I think while some aspects of Star Trek Voyager were cool - ship lost in another part of the galaxy, struggling to survive, endless battles of survival - I felt there were moments where Voyager didn't fulfil its general potential. Seven of Nine is a big example since she learnt one thing in one episode and yet forgot it all. What about Chakotay or Harry, people who never really moved on past their roles.
But the Omega directive was one of those moments where something interesting came along, but nothing more than that was grown from it. No new revelations came, and it wasn't drawn back up again later on.
The Omega Directive.
When she became a Captain, the last thing Kathryn had thought would happen would be discovering something like Omega. Oh, she knew thanks to her father's teachings that Starfleet captains were briefed on things that were a threat, but the discovery of Omega was something that horrified her.
The idea of a molecule that not only had the power of a warp core, but was theorised by Federation scientists that the Omega molecule existed for a brief time, and even powered the Big Bang!
Indeed, listening to Seven's talk about how Omega had been spread in the mythology of several primitive races which had been assimilated by the Borg in the past until they found a civilisation that possessed the scientific knowledge and comprehension needed to create their own Omega experiments, all of which ended in a failure had fascinated Janeway and she had included that in the reports. True, they would be classified until they returned to the Alpha Quadrant, but they wouldn't change Starfleet's stance on Omega. The directive would still be put in full effect, Starfleet captains would lie awake in fear of their ship's computer detecting the molecule forcing them to send the message that Starfleet Command dreaded the most, although many went through their captaincies without ever once getting that dreaded message or they only just managed to forget that the threat existed until they actually got it.

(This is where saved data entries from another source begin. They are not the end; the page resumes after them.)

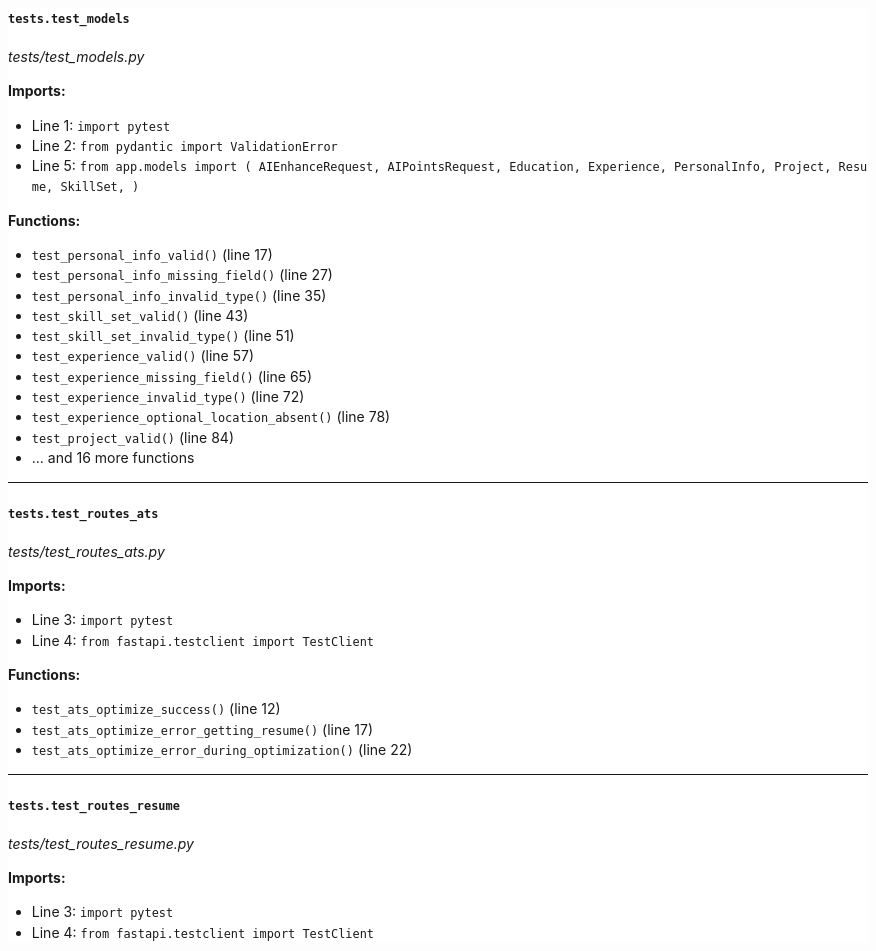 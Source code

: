 
#### `tests.test_models`
*tests/test_models.py*

**Imports:**
- Line 1: `import pytest`
- Line 2: `from pydantic import ValidationError`
- Line 5: `from app.models import (
    AIEnhanceRequest,
    AIPointsRequest,
    Education,
    Experience,
    PersonalInfo,
    Project,
    Resume,
    SkillSet,
)`

**Functions:**
- `test_personal_info_valid()` (line 17)
- `test_personal_info_missing_field()` (line 27)
- `test_personal_info_invalid_type()` (line 35)
- `test_skill_set_valid()` (line 43)
- `test_skill_set_invalid_type()` (line 51)
- `test_experience_valid()` (line 57)
- `test_experience_missing_field()` (line 65)
- `test_experience_invalid_type()` (line 72)
- `test_experience_optional_location_absent()` (line 78)
- `test_project_valid()` (line 84)
- ... and 16 more functions

---

#### `tests.test_routes_ats`
*tests/test_routes_ats.py*

**Imports:**
- Line 3: `import pytest`
- Line 4: `from fastapi.testclient import TestClient`

**Functions:**
- `test_ats_optimize_success()` (line 12)
- `test_ats_optimize_error_getting_resume()` (line 17)
- `test_ats_optimize_error_during_optimization()` (line 22)

---

#### `tests.test_routes_resume`
*tests/test_routes_resume.py*

**Imports:**
- Line 3: `import pytest`
- Line 4: `from fastapi.testclient import TestClient`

Janeway wondered how Starfleet would respond when they discovered that he'd told her command team about the molecule. It was likely they wouldn't bat an eyelid about it since the crisis had been successfully averted and the explosion they feared would result in interstellar travel becoming impossible had never happened.
But now the crisis was over and the crew and herself could get over what they'd seen, Janeway was hopeful that she never had to see that symbol again.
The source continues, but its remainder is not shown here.